In March, the RBA pushed the cash rate to 4.10%. The vote was five to four. The four dissenters wanted to hold, not cut. That tells you everything about where we are.

Eighteen months ago, the conversation around mortgage holders was when, not if, rates would come down. Markets were pricing in cuts. Brokers were quietly suggesting clients hold off on refinancing because something better was coming. Then inflation re-accelerated in the second half of 2025, the Middle East situation pushed energy prices higher, and the RBA had no choice but to reverse course. Two consecutive hikes since February. Cuts are not on the table for the foreseeable future.

If you locked into a variable rate hoping for relief, that bet has not played out. If you are reading commentary that suggests rates are about to come down, that commentary is increasingly out of step with what the people inside the RBA are actually saying.

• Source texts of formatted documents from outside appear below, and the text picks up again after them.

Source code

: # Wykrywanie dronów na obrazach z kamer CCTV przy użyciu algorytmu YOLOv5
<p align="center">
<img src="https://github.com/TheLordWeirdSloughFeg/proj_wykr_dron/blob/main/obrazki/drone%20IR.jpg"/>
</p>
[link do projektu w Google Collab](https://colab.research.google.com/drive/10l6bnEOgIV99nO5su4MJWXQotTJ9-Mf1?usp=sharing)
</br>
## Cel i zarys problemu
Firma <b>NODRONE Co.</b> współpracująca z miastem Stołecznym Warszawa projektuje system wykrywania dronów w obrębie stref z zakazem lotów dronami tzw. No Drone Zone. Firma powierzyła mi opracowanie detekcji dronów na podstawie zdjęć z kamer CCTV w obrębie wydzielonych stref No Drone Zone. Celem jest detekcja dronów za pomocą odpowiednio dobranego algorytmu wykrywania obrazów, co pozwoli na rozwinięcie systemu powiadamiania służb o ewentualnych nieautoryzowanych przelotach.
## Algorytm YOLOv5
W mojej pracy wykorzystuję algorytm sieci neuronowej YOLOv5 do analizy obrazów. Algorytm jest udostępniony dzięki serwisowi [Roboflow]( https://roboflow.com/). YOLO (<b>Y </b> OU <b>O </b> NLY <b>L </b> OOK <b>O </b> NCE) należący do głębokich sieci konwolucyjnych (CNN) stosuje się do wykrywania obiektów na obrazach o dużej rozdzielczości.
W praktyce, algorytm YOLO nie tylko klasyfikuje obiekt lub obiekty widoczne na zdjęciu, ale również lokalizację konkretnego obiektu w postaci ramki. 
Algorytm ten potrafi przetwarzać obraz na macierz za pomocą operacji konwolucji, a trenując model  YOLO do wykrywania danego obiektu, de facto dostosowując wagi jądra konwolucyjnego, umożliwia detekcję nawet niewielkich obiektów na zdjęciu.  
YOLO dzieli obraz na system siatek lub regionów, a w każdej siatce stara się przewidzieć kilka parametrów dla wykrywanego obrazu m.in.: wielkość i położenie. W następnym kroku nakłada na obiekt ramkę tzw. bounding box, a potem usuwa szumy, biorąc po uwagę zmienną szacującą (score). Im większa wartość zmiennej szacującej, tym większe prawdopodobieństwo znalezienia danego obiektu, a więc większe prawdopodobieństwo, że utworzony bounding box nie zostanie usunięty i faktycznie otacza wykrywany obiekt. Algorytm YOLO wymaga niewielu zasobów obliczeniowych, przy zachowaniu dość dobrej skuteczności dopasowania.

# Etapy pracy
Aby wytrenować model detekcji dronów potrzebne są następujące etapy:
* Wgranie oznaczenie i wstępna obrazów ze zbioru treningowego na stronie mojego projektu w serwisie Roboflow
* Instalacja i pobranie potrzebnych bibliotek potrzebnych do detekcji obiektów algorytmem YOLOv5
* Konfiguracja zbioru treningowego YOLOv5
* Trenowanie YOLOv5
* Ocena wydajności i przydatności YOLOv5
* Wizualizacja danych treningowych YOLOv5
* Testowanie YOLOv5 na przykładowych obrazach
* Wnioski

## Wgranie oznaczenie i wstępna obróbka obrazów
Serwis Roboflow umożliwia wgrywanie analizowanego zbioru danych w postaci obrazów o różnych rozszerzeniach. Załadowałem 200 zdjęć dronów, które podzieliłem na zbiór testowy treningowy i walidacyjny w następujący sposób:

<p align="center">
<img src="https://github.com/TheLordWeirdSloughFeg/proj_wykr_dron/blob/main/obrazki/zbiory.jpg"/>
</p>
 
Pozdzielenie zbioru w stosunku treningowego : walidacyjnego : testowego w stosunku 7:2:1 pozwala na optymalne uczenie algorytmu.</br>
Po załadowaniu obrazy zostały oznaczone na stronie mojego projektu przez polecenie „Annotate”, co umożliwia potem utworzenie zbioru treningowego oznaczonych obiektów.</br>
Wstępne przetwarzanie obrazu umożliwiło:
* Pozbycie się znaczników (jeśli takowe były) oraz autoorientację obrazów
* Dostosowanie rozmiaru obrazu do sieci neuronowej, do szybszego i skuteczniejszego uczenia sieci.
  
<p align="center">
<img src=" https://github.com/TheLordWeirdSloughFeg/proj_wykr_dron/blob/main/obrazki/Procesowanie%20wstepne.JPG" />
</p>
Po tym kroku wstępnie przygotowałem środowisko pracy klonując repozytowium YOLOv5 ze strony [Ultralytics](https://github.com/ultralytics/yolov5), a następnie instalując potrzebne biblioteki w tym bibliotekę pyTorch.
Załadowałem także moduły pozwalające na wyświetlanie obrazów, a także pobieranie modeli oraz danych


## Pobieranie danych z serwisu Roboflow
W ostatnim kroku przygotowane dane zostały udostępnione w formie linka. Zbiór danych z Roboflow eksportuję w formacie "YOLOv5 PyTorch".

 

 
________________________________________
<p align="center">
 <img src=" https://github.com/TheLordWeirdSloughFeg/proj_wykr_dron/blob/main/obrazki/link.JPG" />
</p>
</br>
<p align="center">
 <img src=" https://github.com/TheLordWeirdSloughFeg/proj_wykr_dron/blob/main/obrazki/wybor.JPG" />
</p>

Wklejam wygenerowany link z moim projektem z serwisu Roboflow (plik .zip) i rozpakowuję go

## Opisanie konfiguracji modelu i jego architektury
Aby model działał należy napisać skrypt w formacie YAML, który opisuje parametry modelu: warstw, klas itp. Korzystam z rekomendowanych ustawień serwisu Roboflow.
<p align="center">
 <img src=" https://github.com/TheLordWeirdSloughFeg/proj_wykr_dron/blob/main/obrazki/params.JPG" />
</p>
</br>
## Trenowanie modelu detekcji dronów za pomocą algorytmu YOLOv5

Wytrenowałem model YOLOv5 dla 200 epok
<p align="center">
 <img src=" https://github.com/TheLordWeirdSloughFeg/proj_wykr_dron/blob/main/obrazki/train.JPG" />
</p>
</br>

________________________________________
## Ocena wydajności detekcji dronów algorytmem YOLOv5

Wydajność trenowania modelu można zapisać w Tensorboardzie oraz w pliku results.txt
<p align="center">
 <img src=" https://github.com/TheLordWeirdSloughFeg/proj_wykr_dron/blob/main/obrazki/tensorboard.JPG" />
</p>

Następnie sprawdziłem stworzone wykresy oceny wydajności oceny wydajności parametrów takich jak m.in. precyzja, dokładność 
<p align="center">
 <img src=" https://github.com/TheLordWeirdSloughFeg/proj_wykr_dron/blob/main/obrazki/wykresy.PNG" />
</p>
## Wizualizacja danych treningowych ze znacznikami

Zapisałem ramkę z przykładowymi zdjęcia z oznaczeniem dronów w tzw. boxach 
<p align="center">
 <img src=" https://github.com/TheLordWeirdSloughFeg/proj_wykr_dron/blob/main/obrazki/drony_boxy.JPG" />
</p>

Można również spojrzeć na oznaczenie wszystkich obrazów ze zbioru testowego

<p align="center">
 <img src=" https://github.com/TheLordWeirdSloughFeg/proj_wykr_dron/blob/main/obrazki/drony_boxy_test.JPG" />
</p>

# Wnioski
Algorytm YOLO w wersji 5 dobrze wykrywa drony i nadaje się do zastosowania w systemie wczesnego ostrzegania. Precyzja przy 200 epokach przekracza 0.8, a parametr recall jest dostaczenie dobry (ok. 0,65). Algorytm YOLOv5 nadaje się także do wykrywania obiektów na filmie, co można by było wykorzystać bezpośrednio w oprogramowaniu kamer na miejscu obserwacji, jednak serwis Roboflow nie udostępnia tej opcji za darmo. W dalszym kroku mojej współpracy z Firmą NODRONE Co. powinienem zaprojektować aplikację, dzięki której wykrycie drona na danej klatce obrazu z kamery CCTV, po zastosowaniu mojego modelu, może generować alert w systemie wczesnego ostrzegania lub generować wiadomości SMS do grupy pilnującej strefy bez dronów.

The macro picture, and why it is harder than usual to read

Two things are pulling in opposite directions right now. Domestic demand is still firmer than the Board expected, the labour market is tight at 4.3% unemployment, and trimmed mean inflation is running at 3.3%, well above the 2 to 3 per cent target band. That alone would justify holding rates higher for longer.

Layered on top is a global supply shock. The conflict in the Middle East has driven oil prices up. Energy is a cost input across most of the economy, so higher oil prices feed into transport, food, and just about everything else. That is the textbook definition of a stagflation risk: prices rising while growth slows. The RBA's deputy governor described it openly as a "nightmare" scenario in mid-April. It is not their base case, but it is the risk they are watching.

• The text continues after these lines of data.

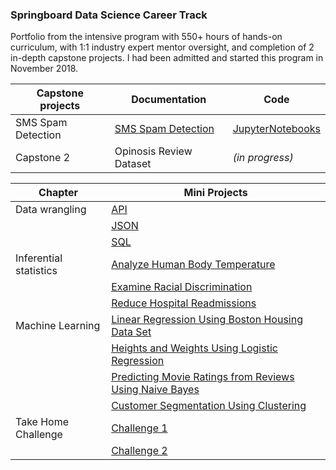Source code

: ### Springboard Data Science Career Track
Portfolio from the intensive program with 550+ hours of hands-on curriculum, with 1:1 industry expert mentor oversight, and completion of 2 in-depth capstone projects.
I had been admitted and started this program in November 2018. 


| Capstone projects | Documentation | Code |
| --- | --- | --- |
| SMS Spam Detection | [SMS Spam Detection](https://github.com/bkarolina/DS-Projects-Springboard/blob/master/Capstone%20Projects/Final%20Report.pdf)| [JupyterNotebooks](https://github.com/bkarolina/DS-Projects-Springboard/tree/master/Capstone%20Projects) |
| Capstone 2 | Opinosis Review Dataset |  *(in progress)* |

| Chapter | Mini Projects |
| --- | --- |
| Data wrangling | [API](https://github.com/bkarolina/Data-Science-Career-Track-Projects-Springboard/blob/master/Mini%20Projects/api_data_wrangling_mini_project.ipynb) |
|  |[JSON](https://github.com/bkarolina/Data-Science-Career-Track-Projects-Springboard/blob/master/Mini%20Projects/JSON_mini_project.ipynb)  |
|  | [SQL](https://github.com/bkarolina/Data-Science-Career-Track-Projects-Springboard/blob/master/Mini%20Projects/sql_project.sql) |
| Inferential statistics | [Analyze Human Body Temperature](https://github.com/bkarolina/Data-Science-Career-Track-Projects-Springboard/blob/master/Mini%20Projects/sliderule_dsi_inferential_statistics_exercise_1.ipynb) |
|  | [Examine Racial Discrimination ](https://github.com/bkarolina/Data-Science-Career-Track-Projects-Springboard/blob/master/Mini%20Projects/sliderule_dsi_inferential_statistics_exercise_2.ipynb) |
|  | [Reduce Hospital Readmissions](https://github.com/bkarolina/Data-Science-Career-Track-Projects-Springboard/blob/master/Mini%20Projects/sliderule_dsi_inferential_statistics_exercise_3.ipynb) |
| Machine Learning | [Linear Regression Using Boston Housing Data Set](https://github.com/bkarolina/Data-Science-Career-Track-Projects-Springboard/blob/master/Mini%20Projects/Mini_Project_Linear_Regression.ipynb) |
|  | [Heights and Weights Using Logistic Regression](https://github.com/bkarolina/Data-Science-Career-Track-Projects-Springboard/blob/master/Mini%20Projects/Logistic_Regression.ipynb) |
|  | [Predicting Movie Ratings from Reviews Using Naive Bayes](https://github.com/bkarolina/Data-Science-Career-Track-Projects-Springboard/blob/master/Mini%20Projects/Naive_Bayes.ipynb) |
|  | [Customer Segmentation Using Clustering](https://github.com/bkarolina/Data-Science-Career-Track-Projects-Springboard/blob/master/Mini%20Projects/Mini_Project_Clustering.ipynb) |
| Take Home Challenge | [Challenge 1](https://github.com/bkarolina/DS-Projects-Springboard/blob/master/Mini%20Projects/Take%20home%20challenge%201.ipynb) |
||[Challenge 2](https://github.com/bkarolina/DS-Projects-Springboard/blob/master/Mini%20Projects/Take%20home%20challenge%202.ipynb)|


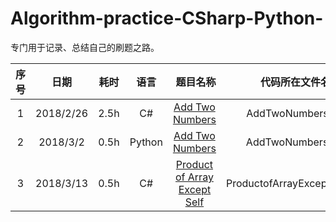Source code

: # Algorithm-practice-CSharp-Python-
专门用于记录、总结自己的刷题之路。


|序号| 日期 | 耗时 | 语言 |  题目名称 | 代码所在文件名|
| :-: | :-: | :-: | :-: | :-: | :-: | 
|1|2018/2/26|2.5h|C#|[Add Two Numbers](https://leetcode.com/problems/add-two-numbers/description/)|AddTwoNumbers.cs |   
|2|2018/3/2|0.5h|Python|[Add Two Numbers](https://leetcode.com/problems/add-two-numbers/description/)|AddTwoNumbers.py |   
|3|2018/3/13|0.5h|C#|[Product of Array Except Self](https://leetcode.com/problems/product-of-array-except-self/description/)|ProductofArrayExceptSelf.cs |   
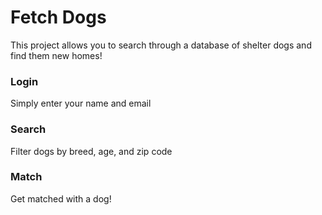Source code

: # Fetch Dogs

This project allows you to search through a database of shelter dogs and find them new homes!

### Login

Simply enter your name and email

### Search

Filter dogs by breed, age, and zip code

### Match

Get matched with a dog!
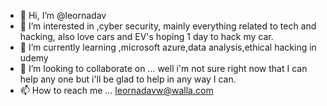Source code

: - 👋 Hi, I’m @leornadav
- 👀 I’m interested in ,cyber security, mainly everything related to tech and hacking, also love cars and EV's hoping 1 day to hack my car.
- 🌱 I’m currently learning ,microsoft azure,data analysis,ethical hacking in udemy
- 💞️ I’m looking to collaborate on ... well i'm not sure right now that I can help any one but i'll be glad to help in any way I can.
- 📫 How to reach me ... leornadavw@walla.com

<!---
leornadav/leornadav is a ✨ special ✨ repository because its `README.md` (this file) appears on your GitHub profile.
You can click the Preview link to take a look at your changes.
--->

The honest answer about what comes next is that nobody knows. Three of the four major banks expect the cash rate to hold at 4.10% for the rest of the year. NAB is the outlier, forecasting one more hike. Even the doves on the RBA Board are not arguing for cuts.

What this actually means for your repayments

A 25 basis point increase on a $750,000 variable home loan adds roughly $120 per month. Both the February and March 2026 hikes were passed on in full by the major banks. So if you have a typical variable loan and you have not done anything since the start of the year, you are paying around $240 per month more than you were in January. That is $2,880 a year, after tax.

For an investor with a $1.5 million portfolio split across one home and one investment property, the same hikes translate to about $480 a month, before any deductibility offset. The cashflow squeeze is real, and it compounds.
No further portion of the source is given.